_Exercise_: Here is the task for the records below: repeat exactly the lines from the one with "A list of dependencies" to the one with "A FULLY PARELLISED", both included, and nothing else.

_Given records_:
━━━━━━━━━━━━━━━━

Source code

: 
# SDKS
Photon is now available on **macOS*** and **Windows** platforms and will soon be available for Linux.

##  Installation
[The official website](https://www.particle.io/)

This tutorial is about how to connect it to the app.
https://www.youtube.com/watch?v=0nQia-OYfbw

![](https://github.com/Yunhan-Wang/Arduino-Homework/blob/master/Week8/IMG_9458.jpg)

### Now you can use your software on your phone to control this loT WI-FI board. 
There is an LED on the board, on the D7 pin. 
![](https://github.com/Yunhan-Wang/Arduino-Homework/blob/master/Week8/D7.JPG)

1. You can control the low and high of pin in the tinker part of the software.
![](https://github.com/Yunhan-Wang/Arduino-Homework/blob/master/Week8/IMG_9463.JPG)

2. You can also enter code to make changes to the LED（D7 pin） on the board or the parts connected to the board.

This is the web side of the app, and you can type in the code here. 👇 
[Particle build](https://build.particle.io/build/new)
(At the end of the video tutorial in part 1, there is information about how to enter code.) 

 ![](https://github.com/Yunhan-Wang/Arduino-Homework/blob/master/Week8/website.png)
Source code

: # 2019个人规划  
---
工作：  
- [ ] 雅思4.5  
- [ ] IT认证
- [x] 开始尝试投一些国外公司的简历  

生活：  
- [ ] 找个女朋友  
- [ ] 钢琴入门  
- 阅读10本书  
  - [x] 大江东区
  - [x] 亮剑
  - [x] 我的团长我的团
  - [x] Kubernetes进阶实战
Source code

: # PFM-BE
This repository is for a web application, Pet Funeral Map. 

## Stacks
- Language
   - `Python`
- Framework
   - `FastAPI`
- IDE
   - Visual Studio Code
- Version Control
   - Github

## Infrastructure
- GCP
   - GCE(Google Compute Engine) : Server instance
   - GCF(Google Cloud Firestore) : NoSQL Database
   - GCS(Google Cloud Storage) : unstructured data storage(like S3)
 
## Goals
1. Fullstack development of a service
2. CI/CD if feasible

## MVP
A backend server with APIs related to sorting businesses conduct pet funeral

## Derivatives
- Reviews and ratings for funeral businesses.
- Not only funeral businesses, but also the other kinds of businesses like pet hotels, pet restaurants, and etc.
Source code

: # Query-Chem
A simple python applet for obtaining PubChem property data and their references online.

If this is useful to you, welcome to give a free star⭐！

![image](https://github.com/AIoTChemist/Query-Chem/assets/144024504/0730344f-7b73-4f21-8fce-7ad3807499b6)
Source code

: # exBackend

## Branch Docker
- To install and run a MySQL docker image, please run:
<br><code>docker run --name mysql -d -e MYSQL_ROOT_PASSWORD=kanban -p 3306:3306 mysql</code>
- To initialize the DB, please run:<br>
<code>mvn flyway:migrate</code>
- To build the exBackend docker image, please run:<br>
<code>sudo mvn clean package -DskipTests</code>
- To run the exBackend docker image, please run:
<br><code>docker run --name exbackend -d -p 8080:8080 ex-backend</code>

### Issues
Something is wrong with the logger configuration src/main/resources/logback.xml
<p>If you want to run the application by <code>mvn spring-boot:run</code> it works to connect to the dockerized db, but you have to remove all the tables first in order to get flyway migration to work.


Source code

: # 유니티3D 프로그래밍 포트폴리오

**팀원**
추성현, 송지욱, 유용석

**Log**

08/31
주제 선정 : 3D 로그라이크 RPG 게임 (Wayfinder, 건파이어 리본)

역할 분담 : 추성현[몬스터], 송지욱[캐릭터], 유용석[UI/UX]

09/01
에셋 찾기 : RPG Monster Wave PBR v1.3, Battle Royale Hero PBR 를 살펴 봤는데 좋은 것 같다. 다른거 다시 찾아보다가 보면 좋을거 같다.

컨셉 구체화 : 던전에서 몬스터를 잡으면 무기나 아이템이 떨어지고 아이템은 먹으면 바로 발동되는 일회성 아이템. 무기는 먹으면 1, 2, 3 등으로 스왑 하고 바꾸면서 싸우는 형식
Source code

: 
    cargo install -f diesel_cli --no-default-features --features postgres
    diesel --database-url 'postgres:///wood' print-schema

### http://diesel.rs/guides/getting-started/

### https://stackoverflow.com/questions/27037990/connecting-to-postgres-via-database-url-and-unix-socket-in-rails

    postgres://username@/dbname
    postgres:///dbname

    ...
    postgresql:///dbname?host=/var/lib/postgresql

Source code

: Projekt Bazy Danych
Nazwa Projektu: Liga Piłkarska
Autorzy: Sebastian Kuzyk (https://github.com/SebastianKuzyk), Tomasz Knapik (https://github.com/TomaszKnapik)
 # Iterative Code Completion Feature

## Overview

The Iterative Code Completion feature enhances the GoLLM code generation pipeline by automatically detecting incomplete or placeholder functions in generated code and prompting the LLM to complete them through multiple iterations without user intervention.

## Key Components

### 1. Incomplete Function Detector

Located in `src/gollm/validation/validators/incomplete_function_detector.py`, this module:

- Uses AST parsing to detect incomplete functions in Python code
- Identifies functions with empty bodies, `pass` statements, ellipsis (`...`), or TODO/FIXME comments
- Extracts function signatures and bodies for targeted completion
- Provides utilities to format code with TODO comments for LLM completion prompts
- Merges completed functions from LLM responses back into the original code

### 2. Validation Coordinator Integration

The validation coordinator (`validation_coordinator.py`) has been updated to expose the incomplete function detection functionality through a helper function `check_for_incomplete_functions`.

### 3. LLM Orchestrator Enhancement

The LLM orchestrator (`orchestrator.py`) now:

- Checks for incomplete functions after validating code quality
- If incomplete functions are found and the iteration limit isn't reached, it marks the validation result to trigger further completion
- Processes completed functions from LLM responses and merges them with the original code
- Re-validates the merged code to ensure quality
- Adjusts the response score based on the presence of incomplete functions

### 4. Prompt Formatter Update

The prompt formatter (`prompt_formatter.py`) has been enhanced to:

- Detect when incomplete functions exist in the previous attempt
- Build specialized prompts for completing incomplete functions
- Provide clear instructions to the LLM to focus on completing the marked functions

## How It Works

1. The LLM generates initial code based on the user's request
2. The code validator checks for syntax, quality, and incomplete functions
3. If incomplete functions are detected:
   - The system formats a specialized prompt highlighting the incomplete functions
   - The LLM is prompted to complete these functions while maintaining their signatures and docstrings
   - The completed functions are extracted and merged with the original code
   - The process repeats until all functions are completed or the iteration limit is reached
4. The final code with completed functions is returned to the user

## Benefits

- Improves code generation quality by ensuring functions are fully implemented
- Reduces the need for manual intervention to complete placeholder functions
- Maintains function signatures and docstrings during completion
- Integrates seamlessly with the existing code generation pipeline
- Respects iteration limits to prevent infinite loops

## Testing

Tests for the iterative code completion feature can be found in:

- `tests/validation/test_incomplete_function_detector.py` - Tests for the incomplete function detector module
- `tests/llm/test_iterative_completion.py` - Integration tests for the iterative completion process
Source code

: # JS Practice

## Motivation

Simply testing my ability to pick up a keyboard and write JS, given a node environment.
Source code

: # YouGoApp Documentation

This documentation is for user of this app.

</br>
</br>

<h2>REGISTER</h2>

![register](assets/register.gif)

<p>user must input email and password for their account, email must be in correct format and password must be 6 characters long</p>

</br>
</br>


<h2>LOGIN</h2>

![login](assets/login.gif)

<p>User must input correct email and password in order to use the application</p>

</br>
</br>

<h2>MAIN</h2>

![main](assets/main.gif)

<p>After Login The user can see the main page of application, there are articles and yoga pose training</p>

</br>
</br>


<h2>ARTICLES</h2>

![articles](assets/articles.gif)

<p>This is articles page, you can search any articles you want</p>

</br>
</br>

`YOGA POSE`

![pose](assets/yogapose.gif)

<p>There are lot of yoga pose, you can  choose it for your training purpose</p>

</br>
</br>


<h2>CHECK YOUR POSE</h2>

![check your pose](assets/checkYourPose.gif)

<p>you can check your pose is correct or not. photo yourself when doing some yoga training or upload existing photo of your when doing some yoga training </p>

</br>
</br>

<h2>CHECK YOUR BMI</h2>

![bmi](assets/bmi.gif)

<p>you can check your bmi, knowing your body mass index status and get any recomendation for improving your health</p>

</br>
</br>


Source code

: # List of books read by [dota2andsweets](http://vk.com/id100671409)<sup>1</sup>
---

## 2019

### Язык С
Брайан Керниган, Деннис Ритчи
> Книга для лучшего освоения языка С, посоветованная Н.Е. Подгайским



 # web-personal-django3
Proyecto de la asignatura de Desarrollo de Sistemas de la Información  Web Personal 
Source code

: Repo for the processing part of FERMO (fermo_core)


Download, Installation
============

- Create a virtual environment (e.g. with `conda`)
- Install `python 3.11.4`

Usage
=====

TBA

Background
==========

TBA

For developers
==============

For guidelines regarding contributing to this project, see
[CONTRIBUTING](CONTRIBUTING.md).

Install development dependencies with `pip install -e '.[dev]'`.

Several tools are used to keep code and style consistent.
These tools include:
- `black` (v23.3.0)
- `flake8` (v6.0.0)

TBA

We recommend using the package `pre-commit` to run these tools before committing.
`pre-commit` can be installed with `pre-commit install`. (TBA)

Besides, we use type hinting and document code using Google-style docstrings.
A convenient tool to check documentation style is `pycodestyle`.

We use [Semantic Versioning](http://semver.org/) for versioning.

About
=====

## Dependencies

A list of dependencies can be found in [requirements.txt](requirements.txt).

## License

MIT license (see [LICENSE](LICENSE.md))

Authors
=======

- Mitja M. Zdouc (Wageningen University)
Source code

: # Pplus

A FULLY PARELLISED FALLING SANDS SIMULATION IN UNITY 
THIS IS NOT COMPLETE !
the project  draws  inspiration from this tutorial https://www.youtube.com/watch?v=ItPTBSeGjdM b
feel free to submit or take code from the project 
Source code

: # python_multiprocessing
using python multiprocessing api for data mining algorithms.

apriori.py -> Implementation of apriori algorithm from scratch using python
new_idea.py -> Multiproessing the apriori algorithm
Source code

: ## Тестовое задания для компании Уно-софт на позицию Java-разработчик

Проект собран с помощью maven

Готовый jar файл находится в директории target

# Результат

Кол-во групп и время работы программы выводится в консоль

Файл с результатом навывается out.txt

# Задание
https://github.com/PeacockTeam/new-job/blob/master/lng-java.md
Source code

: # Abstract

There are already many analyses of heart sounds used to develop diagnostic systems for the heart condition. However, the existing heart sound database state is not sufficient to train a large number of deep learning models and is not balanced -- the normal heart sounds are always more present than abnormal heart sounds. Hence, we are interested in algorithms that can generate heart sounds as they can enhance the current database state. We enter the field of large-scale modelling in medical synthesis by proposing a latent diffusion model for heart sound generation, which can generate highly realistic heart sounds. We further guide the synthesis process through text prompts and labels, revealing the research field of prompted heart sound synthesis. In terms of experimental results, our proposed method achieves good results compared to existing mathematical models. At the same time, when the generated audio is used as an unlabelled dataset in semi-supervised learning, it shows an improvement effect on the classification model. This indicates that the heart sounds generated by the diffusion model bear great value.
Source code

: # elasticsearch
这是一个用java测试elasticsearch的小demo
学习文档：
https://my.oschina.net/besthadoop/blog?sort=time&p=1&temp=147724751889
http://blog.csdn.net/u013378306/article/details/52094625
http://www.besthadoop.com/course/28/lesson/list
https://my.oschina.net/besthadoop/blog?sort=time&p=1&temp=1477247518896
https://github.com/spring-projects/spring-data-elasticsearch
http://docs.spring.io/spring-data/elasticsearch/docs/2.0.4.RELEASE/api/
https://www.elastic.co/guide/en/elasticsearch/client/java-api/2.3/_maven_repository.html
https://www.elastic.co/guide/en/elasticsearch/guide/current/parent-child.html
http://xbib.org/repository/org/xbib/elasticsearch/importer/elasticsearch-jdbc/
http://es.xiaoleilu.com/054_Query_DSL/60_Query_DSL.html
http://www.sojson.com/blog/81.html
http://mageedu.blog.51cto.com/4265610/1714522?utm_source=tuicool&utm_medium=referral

━━━━━━━━━━━━━━━━

_Expected answer_:
A list of dependencies can be found in [requirements.txt](requirements.txt).

## License

MIT license (see [LICENSE](LICENSE.md))

Authors
=======

- Mitja M. Zdouc (Wageningen University)
Source code

: # Pplus

A FULLY PARELLISED FALLING SANDS SIMULATION IN UNITY 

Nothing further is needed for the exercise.